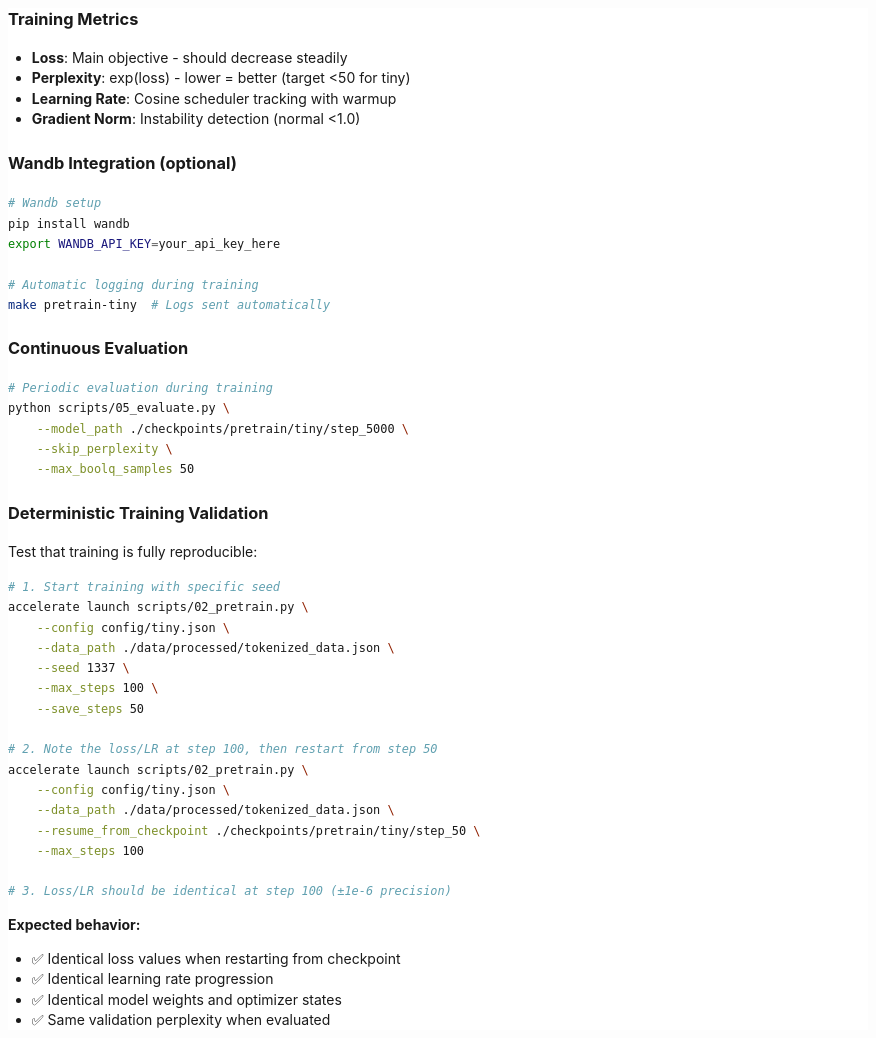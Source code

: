 ### Training Metrics

- **Loss**: Main objective - should decrease steadily
- **Perplexity**: exp(loss) - lower = better (target <50 for tiny)
- **Learning Rate**: Cosine scheduler tracking with warmup
- **Gradient Norm**: Instability detection (normal <1.0)

### Wandb Integration (optional)

```bash
# Wandb setup
pip install wandb
export WANDB_API_KEY=your_api_key_here

# Automatic logging during training
make pretrain-tiny  # Logs sent automatically
```

### Continuous Evaluation

```bash
# Periodic evaluation during training
python scripts/05_evaluate.py \
    --model_path ./checkpoints/pretrain/tiny/step_5000 \
    --skip_perplexity \
    --max_boolq_samples 50
```

### Deterministic Training Validation

Test that training is fully reproducible:

```bash
# 1. Start training with specific seed
accelerate launch scripts/02_pretrain.py \
    --config config/tiny.json \
    --data_path ./data/processed/tokenized_data.json \
    --seed 1337 \
    --max_steps 100 \
    --save_steps 50

# 2. Note the loss/LR at step 100, then restart from step 50
accelerate launch scripts/02_pretrain.py \
    --config config/tiny.json \
    --data_path ./data/processed/tokenized_data.json \
    --resume_from_checkpoint ./checkpoints/pretrain/tiny/step_50 \
    --max_steps 100

# 3. Loss/LR should be identical at step 100 (±1e-6 precision)
```

**Expected behavior:**
- ✅ Identical loss values when restarting from checkpoint
- ✅ Identical learning rate progression
- ✅ Identical model weights and optimizer states
- ✅ Same validation perplexity when evaluated
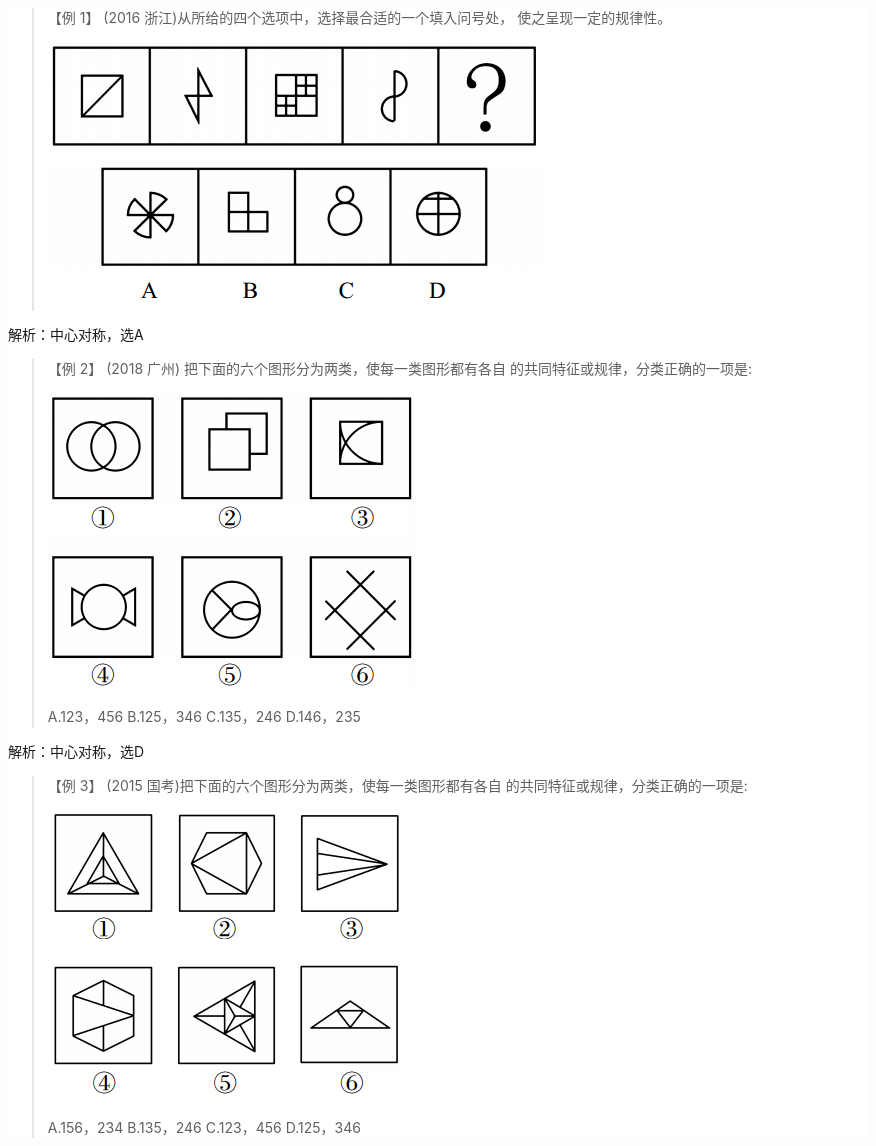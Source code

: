 > 【例 1】 (2016 浙江)从所给的四个选项中，选择最合适的一个填入问号处， 使之呈现一定的规律性。
>
> ![page31image28225520.png](assets/section1/page31image28225520.png) 

解析：中心对称，选A

> 【例 2】 (2018 广州) 把下面的六个图形分为两类，使每一类图形都有各自 的共同特征或规律，分类正确的一项是:
>
> ![page31image28227184.png](assets/section1/page31image28227184.png) 
>
> A.123，456 B.125，346
> C.135，246 D.146，235

解析：中心对称，选D

> 【例 3】 (2015 国考)把下面的六个图形分为两类，使每一类图形都有各自 的共同特征或规律，分类正确的一项是:
>
> ![page33image27872928.png](assets/section1/page33image27872928.png) 
>
> A.156，234 B.135，246
> C.123，456 D.125，346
▬▬▬▬▬▬▬▬▬▬
### Task brief
In the data above, find each line that uses the string "把下面的六个图形分为两类". Copy it.

### Answer box
> 【例 2】 (2018 广州) 把下面的六个图形分为两类，使每一类图形都有各自 的共同特征或规律，分类正确的一项是:
> 【例 3】 (2015 国考)把下面的六个图形分为两类，使每一类图形都有各自 的共同特征或规律，分类正确的一项是:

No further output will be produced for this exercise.